**Exercise prompt**
The expected output is every line of the data exactly as shown, minus the images.

[Opening Material to process section]

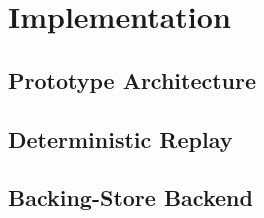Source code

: \section{Implementation}
\label{sec:implementation}


\subsection{Prototype Architecture}
\label{sec:implementation:proto}


\subsection{Deterministic Replay}
\label{sec:implementation:determinism}


\subsection{Backing-Store Backend}
\label{sec:implementation:backing}

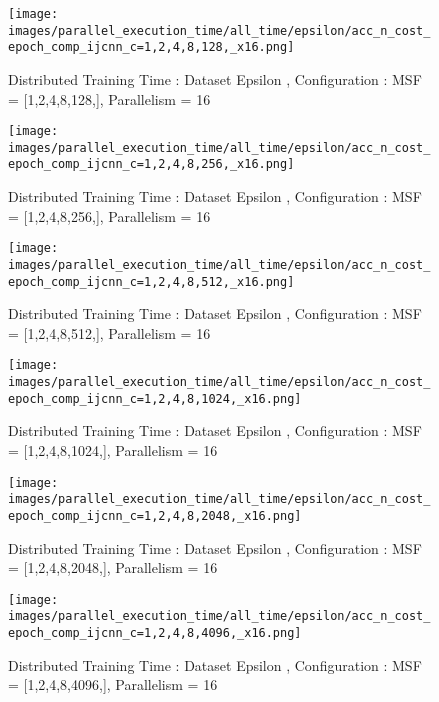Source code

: \begin{figure*}[htbp]
\centering
\texttt{[image: images/parallel\_execution\_time/all\_time/epsilon/acc\_n\_cost\_epoch\_comp\_ijcnn\_c=1,2,4,8,128,\_x16.png]}
\caption{Distributed Training Time : Dataset Epsilon , Configuration : MSF = [1,2,4,8,128,], Parallelism = 16}
\label{fig:dis-msf-tr-time-epsilon-x16}
\end{figure*}


\begin{figure*}[htbp]
\centering
\texttt{[image: images/parallel\_execution\_time/all\_time/epsilon/acc\_n\_cost\_epoch\_comp\_ijcnn\_c=1,2,4,8,256,\_x16.png]}
\caption{Distributed Training Time : Dataset Epsilon , Configuration : MSF = [1,2,4,8,256,], Parallelism = 16}
\label{fig:dis-msf-tr-time-epsilon-x16}
\end{figure*}


\begin{figure*}[htbp]
\centering
\texttt{[image: images/parallel\_execution\_time/all\_time/epsilon/acc\_n\_cost\_epoch\_comp\_ijcnn\_c=1,2,4,8,512,\_x16.png]}
\caption{Distributed Training Time : Dataset Epsilon , Configuration : MSF = [1,2,4,8,512,], Parallelism = 16}
\label{fig:dis-msf-tr-time-epsilon-x16}
\end{figure*}


\begin{figure*}[htbp]
\centering
\texttt{[image: images/parallel\_execution\_time/all\_time/epsilon/acc\_n\_cost\_epoch\_comp\_ijcnn\_c=1,2,4,8,1024,\_x16.png]}
\caption{Distributed Training Time : Dataset Epsilon , Configuration : MSF = [1,2,4,8,1024,], Parallelism = 16}
\label{fig:dis-msf-tr-time-epsilon-x16}
\end{figure*}


\begin{figure*}[htbp]
\centering
\texttt{[image: images/parallel\_execution\_time/all\_time/epsilon/acc\_n\_cost\_epoch\_comp\_ijcnn\_c=1,2,4,8,2048,\_x16.png]}
\caption{Distributed Training Time : Dataset Epsilon , Configuration : MSF = [1,2,4,8,2048,], Parallelism = 16}
\label{fig:dis-msf-tr-time-epsilon-x16}
\end{figure*}


\begin{figure*}[htbp]
\centering
\texttt{[image: images/parallel\_execution\_time/all\_time/epsilon/acc\_n\_cost\_epoch\_comp\_ijcnn\_c=1,2,4,8,4096,\_x16.png]}
\caption{Distributed Training Time : Dataset Epsilon , Configuration : MSF = [1,2,4,8,4096,], Parallelism = 16}
\label{fig:dis-msf-tr-time-epsilon-x16}
\end{figure*}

[Closing Material to process section]

**Solution**
Source code

: \section{Implementation}
\label{sec:implementation}


\subsection{Prototype Architecture}
\label{sec:implementation:proto}


\subsection{Deterministic Replay}
\label{sec:implementation:determinism}


\subsection{Backing-Store Backend}
\label{sec:implementation:backing}

Source code

: \begin{figure*}[htbp]
\centering
\texttt{[image: images/parallel\_execution\_time/all\_time/epsilon/acc\_n\_cost\_epoch\_comp\_ijcnn\_c=1,2,4,8,128,\_x16.png]}
\caption{Distributed Training Time : Dataset Epsilon , Configuration : MSF = [1,2,4,8,128,], Parallelism = 16}
\label{fig:dis-msf-tr-time-epsilon-x16}
\end{figure*}


\begin{figure*}[htbp]
\centering
\texttt{[image: images/parallel\_execution\_time/all\_time/epsilon/acc\_n\_cost\_epoch\_comp\_ijcnn\_c=1,2,4,8,256,\_x16.png]}
\caption{Distributed Training Time : Dataset Epsilon , Configuration : MSF = [1,2,4,8,256,], Parallelism = 16}
\label{fig:dis-msf-tr-time-epsilon-x16}
\end{figure*}


\begin{figure*}[htbp]
\centering
\texttt{[image: images/parallel\_execution\_time/all\_time/epsilon/acc\_n\_cost\_epoch\_comp\_ijcnn\_c=1,2,4,8,512,\_x16.png]}
\caption{Distributed Training Time : Dataset Epsilon , Configuration : MSF = [1,2,4,8,512,], Parallelism = 16}
\label{fig:dis-msf-tr-time-epsilon-x16}
\end{figure*}


\begin{figure*}[htbp]
\centering
\texttt{[image: images/parallel\_execution\_time/all\_time/epsilon/acc\_n\_cost\_epoch\_comp\_ijcnn\_c=1,2,4,8,1024,\_x16.png]}
\caption{Distributed Training Time : Dataset Epsilon , Configuration : MSF = [1,2,4,8,1024,], Parallelism = 16}
\label{fig:dis-msf-tr-time-epsilon-x16}
\end{figure*}


\begin{figure*}[htbp]
\centering
\texttt{[image: images/parallel\_execution\_time/all\_time/epsilon/acc\_n\_cost\_epoch\_comp\_ijcnn\_c=1,2,4,8,2048,\_x16.png]}
\caption{Distributed Training Time : Dataset Epsilon , Configuration : MSF = [1,2,4,8,2048,], Parallelism = 16}
\label{fig:dis-msf-tr-time-epsilon-x16}
\end{figure*}


\begin{figure*}[htbp]
\centering
\texttt{[image: images/parallel\_execution\_time/all\_time/epsilon/acc\_n\_cost\_epoch\_comp\_ijcnn\_c=1,2,4,8,4096,\_x16.png]}
\caption{Distributed Training Time : Dataset Epsilon , Configuration : MSF = [1,2,4,8,4096,], Parallelism = 16}
\label{fig:dis-msf-tr-time-epsilon-x16}
\end{figure*}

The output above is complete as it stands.